◆ ENTRIES SUPPLIED ◆
****************************************

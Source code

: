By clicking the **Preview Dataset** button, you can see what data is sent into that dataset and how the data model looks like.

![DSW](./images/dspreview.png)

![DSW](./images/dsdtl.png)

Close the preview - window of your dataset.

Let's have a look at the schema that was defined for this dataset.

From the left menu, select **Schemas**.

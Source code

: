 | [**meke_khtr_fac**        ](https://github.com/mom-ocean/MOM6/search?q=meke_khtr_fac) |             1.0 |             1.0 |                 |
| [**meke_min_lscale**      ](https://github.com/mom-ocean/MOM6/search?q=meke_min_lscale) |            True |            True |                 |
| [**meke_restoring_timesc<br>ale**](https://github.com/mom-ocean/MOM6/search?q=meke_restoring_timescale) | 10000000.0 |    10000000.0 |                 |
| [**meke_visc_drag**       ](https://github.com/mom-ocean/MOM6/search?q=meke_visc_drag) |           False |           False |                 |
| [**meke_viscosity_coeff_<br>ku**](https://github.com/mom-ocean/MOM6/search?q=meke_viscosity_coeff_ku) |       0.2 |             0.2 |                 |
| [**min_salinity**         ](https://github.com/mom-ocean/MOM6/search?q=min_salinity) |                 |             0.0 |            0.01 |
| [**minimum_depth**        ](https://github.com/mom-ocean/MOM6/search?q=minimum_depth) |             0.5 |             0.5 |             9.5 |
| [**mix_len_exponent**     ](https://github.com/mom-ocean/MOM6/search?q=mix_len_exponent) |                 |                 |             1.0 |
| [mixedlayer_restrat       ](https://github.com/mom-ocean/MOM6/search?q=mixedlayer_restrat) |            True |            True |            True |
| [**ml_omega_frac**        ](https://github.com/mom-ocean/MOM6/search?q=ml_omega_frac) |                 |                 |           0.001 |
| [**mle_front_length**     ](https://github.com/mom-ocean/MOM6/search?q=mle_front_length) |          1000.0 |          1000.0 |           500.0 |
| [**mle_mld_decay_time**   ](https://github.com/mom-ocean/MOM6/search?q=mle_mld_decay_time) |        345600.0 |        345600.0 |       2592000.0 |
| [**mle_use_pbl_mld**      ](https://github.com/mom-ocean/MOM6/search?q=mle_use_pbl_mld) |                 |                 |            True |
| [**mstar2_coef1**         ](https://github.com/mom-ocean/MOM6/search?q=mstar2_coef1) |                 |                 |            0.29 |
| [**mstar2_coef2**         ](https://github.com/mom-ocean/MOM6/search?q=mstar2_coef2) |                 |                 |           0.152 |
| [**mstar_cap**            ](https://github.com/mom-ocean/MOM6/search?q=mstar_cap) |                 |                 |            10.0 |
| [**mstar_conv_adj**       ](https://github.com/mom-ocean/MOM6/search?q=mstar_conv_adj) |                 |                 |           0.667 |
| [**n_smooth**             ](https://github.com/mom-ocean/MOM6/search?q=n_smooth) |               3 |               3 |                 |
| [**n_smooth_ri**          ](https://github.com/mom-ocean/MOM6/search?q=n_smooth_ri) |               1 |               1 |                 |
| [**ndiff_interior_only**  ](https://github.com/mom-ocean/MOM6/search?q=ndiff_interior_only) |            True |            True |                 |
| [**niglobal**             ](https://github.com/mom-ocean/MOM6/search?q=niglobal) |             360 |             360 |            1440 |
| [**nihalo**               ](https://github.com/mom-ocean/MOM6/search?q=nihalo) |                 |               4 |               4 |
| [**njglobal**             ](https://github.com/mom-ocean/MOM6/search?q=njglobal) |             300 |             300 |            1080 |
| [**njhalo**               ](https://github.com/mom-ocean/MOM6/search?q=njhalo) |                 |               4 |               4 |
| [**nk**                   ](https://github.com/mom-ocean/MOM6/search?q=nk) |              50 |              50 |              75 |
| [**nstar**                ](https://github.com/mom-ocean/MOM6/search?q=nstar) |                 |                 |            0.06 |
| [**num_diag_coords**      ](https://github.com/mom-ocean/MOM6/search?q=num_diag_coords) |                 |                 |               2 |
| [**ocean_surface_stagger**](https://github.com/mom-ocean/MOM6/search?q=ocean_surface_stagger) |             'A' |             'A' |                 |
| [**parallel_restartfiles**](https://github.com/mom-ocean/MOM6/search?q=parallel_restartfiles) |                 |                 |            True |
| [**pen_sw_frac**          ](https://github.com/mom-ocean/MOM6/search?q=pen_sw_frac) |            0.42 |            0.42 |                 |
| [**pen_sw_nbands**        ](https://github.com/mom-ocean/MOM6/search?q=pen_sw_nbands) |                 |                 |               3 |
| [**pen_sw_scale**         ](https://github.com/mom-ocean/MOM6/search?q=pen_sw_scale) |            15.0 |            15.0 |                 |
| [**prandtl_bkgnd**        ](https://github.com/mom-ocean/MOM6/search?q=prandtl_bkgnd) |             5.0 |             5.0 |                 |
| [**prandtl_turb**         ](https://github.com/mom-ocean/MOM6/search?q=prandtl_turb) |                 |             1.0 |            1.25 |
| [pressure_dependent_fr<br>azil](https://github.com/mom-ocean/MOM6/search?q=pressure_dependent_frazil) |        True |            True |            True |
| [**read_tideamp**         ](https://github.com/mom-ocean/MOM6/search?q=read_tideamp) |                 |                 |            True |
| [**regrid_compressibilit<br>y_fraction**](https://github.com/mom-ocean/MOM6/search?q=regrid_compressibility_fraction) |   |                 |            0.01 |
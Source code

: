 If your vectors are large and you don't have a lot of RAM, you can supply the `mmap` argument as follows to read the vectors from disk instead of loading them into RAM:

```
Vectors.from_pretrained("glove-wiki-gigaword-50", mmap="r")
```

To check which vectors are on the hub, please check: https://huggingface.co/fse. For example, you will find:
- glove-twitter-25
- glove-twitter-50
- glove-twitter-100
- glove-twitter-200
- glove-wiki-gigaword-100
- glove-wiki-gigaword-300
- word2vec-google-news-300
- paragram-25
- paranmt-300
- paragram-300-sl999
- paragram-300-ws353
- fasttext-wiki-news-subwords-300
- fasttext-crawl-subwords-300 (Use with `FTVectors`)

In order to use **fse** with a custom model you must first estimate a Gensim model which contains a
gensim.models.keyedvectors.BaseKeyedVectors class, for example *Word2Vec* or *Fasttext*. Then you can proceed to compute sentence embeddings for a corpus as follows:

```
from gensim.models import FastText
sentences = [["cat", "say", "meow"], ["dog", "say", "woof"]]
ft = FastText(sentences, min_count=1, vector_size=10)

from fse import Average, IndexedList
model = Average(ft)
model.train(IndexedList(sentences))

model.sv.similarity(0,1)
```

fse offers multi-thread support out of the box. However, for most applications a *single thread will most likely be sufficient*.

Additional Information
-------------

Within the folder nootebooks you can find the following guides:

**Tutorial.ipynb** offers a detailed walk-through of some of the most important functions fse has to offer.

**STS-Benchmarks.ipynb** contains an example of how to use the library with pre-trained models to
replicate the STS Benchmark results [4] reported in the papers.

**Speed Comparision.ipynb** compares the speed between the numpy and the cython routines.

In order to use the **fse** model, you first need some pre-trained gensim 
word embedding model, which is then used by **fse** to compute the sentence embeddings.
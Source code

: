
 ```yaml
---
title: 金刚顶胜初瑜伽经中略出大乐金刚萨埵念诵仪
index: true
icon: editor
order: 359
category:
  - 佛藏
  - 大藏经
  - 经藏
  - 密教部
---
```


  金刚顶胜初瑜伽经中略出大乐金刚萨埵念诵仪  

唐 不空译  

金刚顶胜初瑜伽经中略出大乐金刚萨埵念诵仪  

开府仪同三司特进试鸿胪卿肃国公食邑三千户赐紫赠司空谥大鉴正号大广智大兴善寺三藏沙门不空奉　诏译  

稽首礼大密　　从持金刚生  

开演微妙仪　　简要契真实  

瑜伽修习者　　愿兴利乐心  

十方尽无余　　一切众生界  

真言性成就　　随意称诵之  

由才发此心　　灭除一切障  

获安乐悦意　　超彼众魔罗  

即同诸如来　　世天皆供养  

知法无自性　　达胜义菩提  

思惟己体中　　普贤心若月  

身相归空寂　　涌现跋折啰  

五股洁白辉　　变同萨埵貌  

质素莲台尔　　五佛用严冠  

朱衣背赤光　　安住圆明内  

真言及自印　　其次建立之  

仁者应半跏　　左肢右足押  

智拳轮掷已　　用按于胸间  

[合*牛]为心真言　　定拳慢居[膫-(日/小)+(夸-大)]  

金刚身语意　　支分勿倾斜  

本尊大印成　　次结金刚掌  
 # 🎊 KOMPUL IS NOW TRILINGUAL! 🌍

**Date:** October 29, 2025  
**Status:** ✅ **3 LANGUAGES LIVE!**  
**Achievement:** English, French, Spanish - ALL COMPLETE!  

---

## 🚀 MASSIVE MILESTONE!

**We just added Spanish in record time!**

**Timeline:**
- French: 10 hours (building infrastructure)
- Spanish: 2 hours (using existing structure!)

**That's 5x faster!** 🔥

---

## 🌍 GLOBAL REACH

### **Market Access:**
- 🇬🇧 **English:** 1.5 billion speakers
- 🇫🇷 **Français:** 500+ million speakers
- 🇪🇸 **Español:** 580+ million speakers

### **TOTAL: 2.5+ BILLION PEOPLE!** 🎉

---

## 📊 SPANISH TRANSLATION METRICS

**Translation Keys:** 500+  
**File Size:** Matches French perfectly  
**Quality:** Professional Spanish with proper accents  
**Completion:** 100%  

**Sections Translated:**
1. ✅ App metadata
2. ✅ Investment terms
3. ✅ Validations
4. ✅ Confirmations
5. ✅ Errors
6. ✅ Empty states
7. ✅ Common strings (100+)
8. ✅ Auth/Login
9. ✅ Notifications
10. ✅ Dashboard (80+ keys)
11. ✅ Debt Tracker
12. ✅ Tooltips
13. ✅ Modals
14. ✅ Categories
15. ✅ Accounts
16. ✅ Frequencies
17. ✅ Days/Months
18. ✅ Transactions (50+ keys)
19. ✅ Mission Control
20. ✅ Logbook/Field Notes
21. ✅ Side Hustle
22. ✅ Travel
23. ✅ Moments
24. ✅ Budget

****************************************

◆ EXERCISE GOAL ◆
Please give back exactly the lines of this listing beginning at the line with "## 📊 SPANISH TRANSLATION METRICS" and ending with the line with "5. ✅ Errors", both included, and nothing else.

◆ EXERCISE RESPONSE ◆
## 📊 SPANISH TRANSLATION METRICS

**Translation Keys:** 500+  
**File Size:** Matches French perfectly  
**Quality:** Professional Spanish with proper accents  
**Completion:** 100%  

**Sections Translated:**
1. ✅ App metadata
2. ✅ Investment terms
3. ✅ Validations
4. ✅ Confirmations
5. ✅ Errors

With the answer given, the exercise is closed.